Rendered images with source text:
************

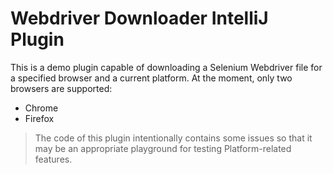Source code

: # Webdriver Downloader IntelliJ Plugin

This is a demo plugin capable of downloading a Selenium Webdriver file for
a specified browser and a current platform.
At the moment, only two browsers are supported:
+ Chrome
+ Firefox

> The code of this plugin intentionally contains some issues so that it may be
> an appropriate playground for testing Platform-related features.

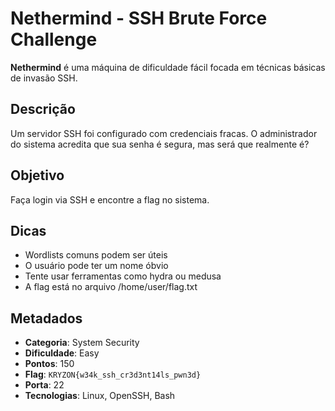# Nethermind - SSH Brute Force Challenge

**Nethermind** é uma máquina de dificuldade fácil focada em técnicas básicas de invasão SSH.

## Descrição
Um servidor SSH foi configurado com credenciais fracas. O administrador do sistema acredita que sua senha é segura, mas será que realmente é?

## Objetivo
Faça login via SSH e encontre a flag no sistema.

## Dicas
- Wordlists comuns podem ser úteis
- O usuário pode ter um nome óbvio
- Tente usar ferramentas como hydra ou medusa
- A flag está no arquivo /home/user/flag.txt

## Metadados
- **Categoria**: System Security  
- **Dificuldade**: Easy
- **Pontos**: 150
- **Flag**: `KRYZON{w34k_ssh_cr3d3nt14ls_pwn3d}`
- **Porta**: 22
- **Tecnologias**: Linux, OpenSSH, Bash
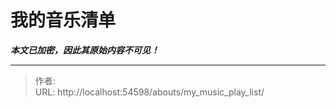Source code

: # 我的音乐清单

***本文已加密，因此其原始内容不可见！***

---

> 作者:   
> URL: http://localhost:54598/abouts/my_music_play_list/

************

● GOAL OF THE EXERCISE: All records above must be output exactly as they stand, excluding pictures.

● PROBLEM SOLUTION:
Source code

: # Webdriver Downloader IntelliJ Plugin

This is a demo plugin capable of downloading a Selenium Webdriver file for
a specified browser and a current platform.
At the moment, only two browsers are supported:
+ Chrome
+ Firefox

> The code of this plugin intentionally contains some issues so that it may be
> an appropriate playground for testing Platform-related features.

# Nethermind - SSH Brute Force Challenge

**Nethermind** é uma máquina de dificuldade fácil focada em técnicas básicas de invasão SSH.

## Descrição
Um servidor SSH foi configurado com credenciais fracas. O administrador do sistema acredita que sua senha é segura, mas será que realmente é?

## Objetivo
Faça login via SSH e encontre a flag no sistema.

## Dicas
- Wordlists comuns podem ser úteis
- O usuário pode ter um nome óbvio
- Tente usar ferramentas como hydra ou medusa
- A flag está no arquivo /home/user/flag.txt

## Metadados
- **Categoria**: System Security  
- **Dificuldade**: Easy
- **Pontos**: 150
- **Flag**: `KRYZON{w34k_ssh_cr3d3nt14ls_pwn3d}`
- **Porta**: 22
- **Tecnologias**: Linux, OpenSSH, Bash
Source code

: # 我的音乐清单

***本文已加密，因此其原始内容不可见！***

---

> 作者:   
> URL: http://localhost:54598/abouts/my_music_play_list/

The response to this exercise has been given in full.